I can only recommend to get rid of any third party code to be executed in the context of apache, that's why there is fcgi.
It's quite stable module, and quite handy in our case. I think we will continue to use it on the server where the bug appears.
One important stuff : web user uses permissions different from CLI user (for security reasons).
Fair enough, still you need to make sure that both can properly read/write the locks directory if functionality is executed that requires locks.
I checked, permissions on place were good. But problem still existed.
How could I verify which pages are being generated ?
There are actually 2 locks involved in the page generation. One for the so called "pagesection" and one for the "page".
The key for the pagesection lock is based on the requested page UID and optionally a mountpoint-info.
The key for the page lock is created by\TYPO3\CMS\Frontend\Controller\TypoScriptFrontendController::getLockHash
and includes the page uid as well.All locks in FE rendering process are managed by
\TYPO3\CMS\Frontend\Controller\TypoScriptFrontendController::acquireLock
Not so easy to debug the hash on production with thousand of requests per minute.
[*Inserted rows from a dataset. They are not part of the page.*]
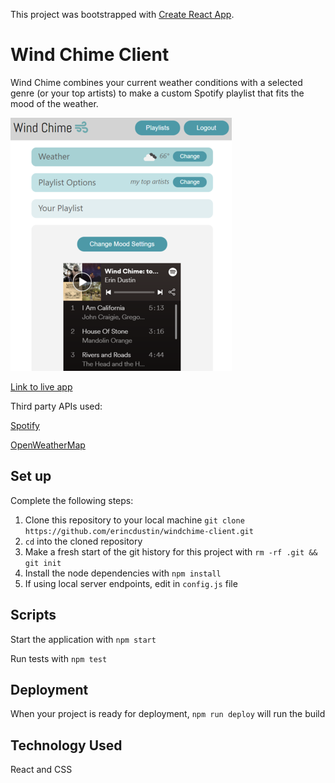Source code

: This project was bootstrapped with [Create React App](https://github.com/facebook/create-react-app).

# Wind Chime Client

Wind Chime combines your current weather conditions with a selected genre (or your top artists) to make a custom Spotify playlist that fits the mood of the weather.

![Screenshot of generated playlist](/src/images/playlist-resized.png "App Example")

[Link to live app](https://erins-windchime-app.erincdustin.now.sh)

Third party APIs used:

[Spotify](https://developer.spotify.com/documentation/web-api/reference/)

[OpenWeatherMap](https://openweathermap.org/current)

## Set up

Complete the following steps:

1. Clone this repository to your local machine `git clone https://github.com/erincdustin/windchime-client.git`
2. `cd` into the cloned repository
3. Make a fresh start of the git history for this project with `rm -rf .git && git init`
4. Install the node dependencies with `npm install`
5. If using local server endpoints, edit in `config.js` file

## Scripts

Start the application with `npm start`

Run tests with `npm test`

## Deployment  

When your project is ready for deployment, `npm run deploy` will run the build

## Technology Used

React and CSS



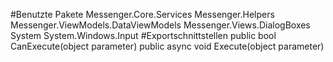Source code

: #Benutzte Pakete
Messenger.Core.Services
Messenger.Helpers
Messenger.ViewModels.DataViewModels
Messenger.Views.DialogBoxes
System
System.Windows.Input
#Exportschnittstellen
public bool CanExecute(object parameter)
public async void Execute(object parameter)

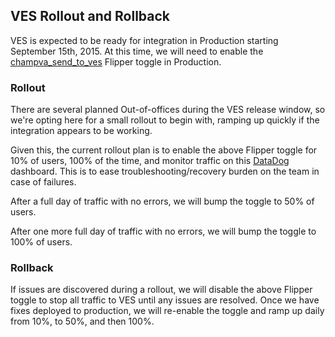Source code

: ## VES Rollout and Rollback

VES is expected to be ready for integration in Production starting September 15th, 2015.  At this time, we will need to enable the [champva_send_to_ves](https://api.va.gov/flipper/features/champva_send_to_ves) Flipper toggle in Production.

### Rollout

There are several planned Out-of-offices during the VES release window, so we're opting here for a small rollout to begin with, ramping up quickly if the integration appears to be working.

Given this, the current rollout plan is to enable the above Flipper toggle for 10% of users, 100% of the time, and monitor traffic on this [DataDog](https://vagov.ddog-gov.com/dashboard/gmp-4du-pvm/ivc-champva-10-10d-form-dashboard) dashboard.  This is to ease troubleshooting/recovery burden on the team in case of failures.

After a full day of traffic with no errors, we will bump the toggle to 50% of users.

After one more full day of traffic with no errors, we will bump the toggle to 100% of users.

### Rollback

If issues are discovered during a rollout, we will disable the above Flipper toggle to stop all traffic to VES until any issues are resolved.  Once we have fixes deployed to production, we will re-enable the toggle and ramp up daily from 10%, to 50%, and then 100%.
Keep in mind that actually there should never be a large queue of waiting clients, since there is one additional thing involved:
Whenever one process is generating a page, it first fills the well-known "page is being generated... wait 30 seconds..." content into the cache and releases the pagesection lock. This way all waiting processes will display this content to the client and will therefore go away from the queue.
OK, thanks for the hint.
I have only one idea, which I would classify as a possible reason for what you see: Your apache process crashes in the middle of the page generation, hence your "pages" lock file remains on the disk in a locked state.
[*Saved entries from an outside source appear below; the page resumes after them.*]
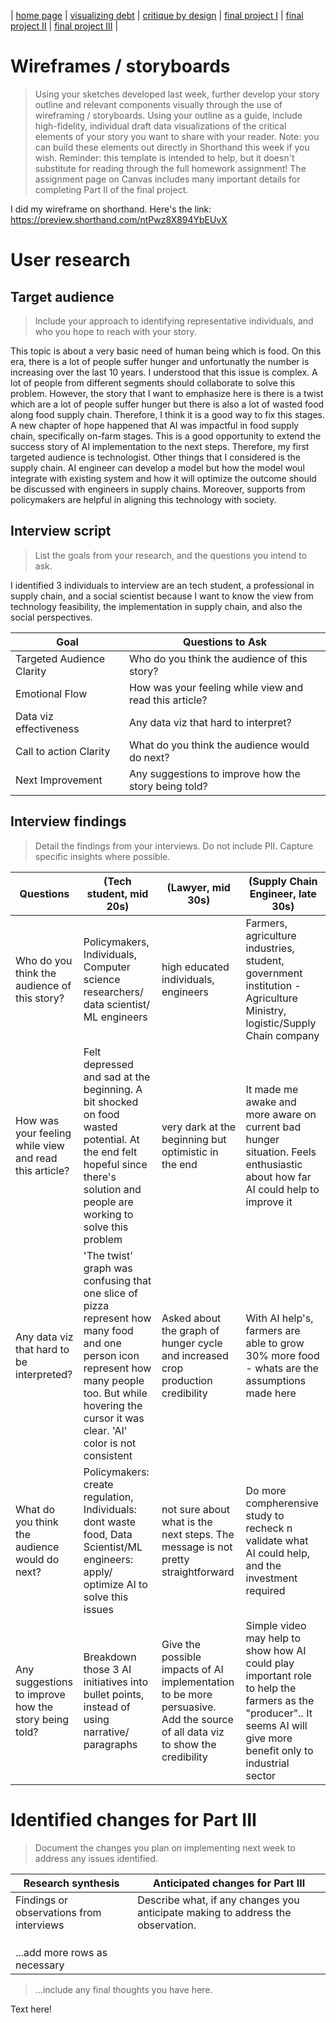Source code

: | [home page](https://asuyanto.github.io/tswd-portfolio/) | [visualizing debt](visualizing-government-debt) | [critique by design](critique-by-design) | [final project I](final-project-part-one) | [final project II](final-project-part-two) | [final project III](final-project-part-three) |

# Wireframes / storyboards
> Using your sketches developed last week, further develop your story outline and relevant components visually through the use of wireframing / storyboards. Using your outline as a guide, include high-fidelity, individual draft data visualizations of the critical elements of your story you want to share with your reader. Note: you can build these elements out directly in Shorthand this week if you wish.  Reminder: this template is intended to help, but it doesn't substitute for reading through the full homework assignment!  The assignment page on Canvas includes many important details for completing Part II of the final project. 

I did my wireframe on shorthand. Here's the link: https://preview.shorthand.com/ntPwz8X894YbEUvX

# User research 

## Target audience
> Include your approach to identifying representative individuals, and who you hope to reach with your story.

This topic is about a very basic need of human being which is food. On this era, there is a lot of people suffer hunger and unfortunatly the number is increasing over the last 10 years. I understood that this issue is complex. A lot of people from different segments should collaborate to solve this problem. However, the story that I want to emphasize here is there is a twist which are a lot of people suffer hunger but there is also a lot of wasted food along food supply chain. Therefore, I think it is a good way to fix this stages.
A new chapter of hope happened that AI was impactful in food supply chain, specifically on-farm stages. This is a good opportunity to extend the success story of AI implementation to the next steps. Therefore, my first targeted audience is technologist. Other things that I considered is the supply chain. AI engineer can develop a model but how the model woul integrate with existing system and how it will optimize the outcome should be discussed with engineers in supply chains. Moreover, supports from policymakers are helpful in aligning this technology with society.

## Interview script
> List the goals from your research, and the questions you intend to ask.

I identified 3 individuals to interview are an tech student, a professional in supply chain, and a social scientist because I want to know the view from technology feasibility, the implementation in supply chain, and also the social perspectives.

| Goal | Questions to Ask |
|------|------------------|
|   Targeted Audience Clarity  | Who do you think the audience of this story? |
|   Emotional Flow   | How was your feeling while view and read this article? |
|   Data viz effectiveness   | Any data viz that hard to interpret? |
|   Call to action Clarity   | What do you think the audience would do next? |
|   Next Improvement   | Any suggestions to improve how the story being told? |


## Interview findings
> Detail the findings from your interviews.  Do not include PII.  Capture specific insights where possible.

| Questions               | (Tech student, mid 20s) | (Lawyer, mid 30s)| (Supply Chain Engineer, late 30s) |
|-------------------------|--------------------|--------------------|------------------|
| Who do you think the audience of this story? | Policymakers, Individuals, Computer science researchers/ data scientist/ ML engineers|high educated individuals, engineers| Farmers, agriculture industries, student, government institution - Agriculture Ministry, logistic/Supply Chain company |
| How was your feeling while view and read this article?| Felt depressed and sad at the beginning. A bit shocked on food wasted potential. At the end felt hopeful since there's solution and people are working to solve this problem|very dark at the beginning but optimistic in the end| It made me awake and more aware on current bad hunger situation. Feels enthusiastic about how far AI could help to improve it|
| Any data viz that hard to be interpreted? |'The twist' graph was confusing that one slice of pizza represent how many food and one person icon represent how many people too. But while hovering the cursor it was clear. 'AI' color is not consistent| Asked about the graph of hunger cycle and increased crop production credibility |With AI help's, farmers are able to grow 30% more food - whats are the assumptions made here|
| What do you think the audience would do next? | Policymakers: create regulation, Individuals: dont waste food, Data Scientist/ML engineers: apply/ optimize AI to solve this issues | not sure about what is the next steps. The message is not pretty straightforward |Do more compherensive study to recheck n validate what AI could help, and the investment required|
| Any suggestions to improve how the story being told? | Breakdown those 3 AI initiatives into bullet points, instead of using narrative/ paragraphs | Give the possible impacts of AI implementation to be more persuasive. Add the source of all data viz to show the credibility |Simple video may help to show how AI could play important role to help the farmers as the "producer".. It seems AI will give more benefit only to industrial sector|

# Identified changes for Part III
> Document the changes you plan on implementing next week to address any issues identified.  


| Research synthesis                       | Anticipated changes for Part III                                                |
|------------------------------------------|---------------------------------------------------------------------------------|
| Findings or observations from interviews | Describe what, if any changes you anticipate making to address the observation. |
|                                          |                                                                                 |
|                                          |                                                                                 |
|                                          |                                                                                 |
| ...add more rows as necessary            |                                                                                 |

> ...include any final thoughts you have here. 

Text here!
Probably Apache, probably PHP, probably MySQL, could be different reasons.
The problem, what dead locks are not "burried". I think should be in place some locks TTL : if the TTL of the lock is too big, it should be released, to avoid infinitive looping.
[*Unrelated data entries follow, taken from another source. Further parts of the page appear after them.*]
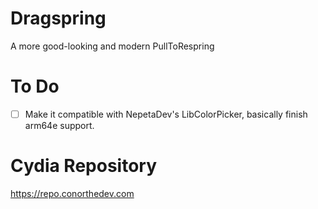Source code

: # Dragspring
A more good-looking and modern PullToRespring

# To Do
- [ ] Make it compatible with NepetaDev's LibColorPicker, basically finish arm64e support.

# Cydia Repository
https://repo.conorthedev.com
Anyway, I made following workaround at the moment, we could find all old locks :
find /var/www/html/typo3temp/locks/flock_* not -newermt '-600 seconds' -printf "%p %TY%Tm-%Td %TH:%TM:%TS %Tz\n"
And even we could remove old locks by an external script, each 10 minutes :
/10 * * * * find /var/www/html/typo3temp/locks/flock_ -not -newermt '-600 seconds' -delete
Further proposition could be : to integrate flocks locks TTL into the Core, with default value 3600 seconds.
If lock exists and it's really really old, it should be removed, as it's not possible / normal, what locks exists after long time.
What do You think about such adjustment of the locks logic ?
Best regards,
Fedir
Updated by Markus Klein over 7 years ago
I have to think about this.. a lot.
The creation time of a lock file says usually nothing about its lock state. The resource is created once and used over and over again. To give you an idea of a website of ours, which is also quite busy:
-rw-r--r-- 1 user www-data 0 Nov 22 21:04 flock_1f2d180d4f0e10e95f64f6dd50c1d4cf -rw-r--r-- 1 user www-data 0 Dec 26 09:32 flock_3bce63d33f7c0032aa0aae07e78d7acc -rw-r--r-- 1 user www-data 0 Dec 7 14:31 flock_9c9007f651dd683b88f9913f91ccc017 -rw-r--r-- 1 user www-data 0 Nov 22 21:07 flock_b3b32a2d422265cd25c3323ed0157f81 -rw-r--r-- 1 user www-data 0 Nov 22 21:08 flock_c0a28f04f029116df131f61bb0c194b0 -rw-r--r-- 1 user www-data 0 Feb 7 16:01 flock_d0f5321c3c5b903d5ddf6d588d429d6b -rw-r--r-- 1 user www-data 0 Mar 13 10:19 flock_f5411b68e96cb15c2dc9772543729e6d
As you can see the lock files are all rather old.
$ stat flock_c0a28f04f029116df131f61bb0c194b0 File: ‘flock_c0a28f04f029116df131f61bb0c194b0’ Size: 0 Blocks: 0 IO Block: 4096 regular empty file Device: 820h/2080d Inode: 3850487 Links: 1 Access: (0644/-rw-r--r--) Uid: ( 989/user) Gid: ( 33/www-data) Access: 2016-11-22 21:08:02.004170617 +0100 Modify: 2016-11-22 21:08:02.004170617 +0100 Change: 2017-04-24 15:25:02.045152537 +0200 Birth: -
So you see that the file is never modified but only "changed".
I'm not sure about the TTL feature therefore.
Updated by Fedir RYKHTIK over 7 years ago
Markus Klein wrote:
As you can see the lock files are all rather old.
So you see that the file is never modified but only "changed".
What I couldn't understand : how lock is working ?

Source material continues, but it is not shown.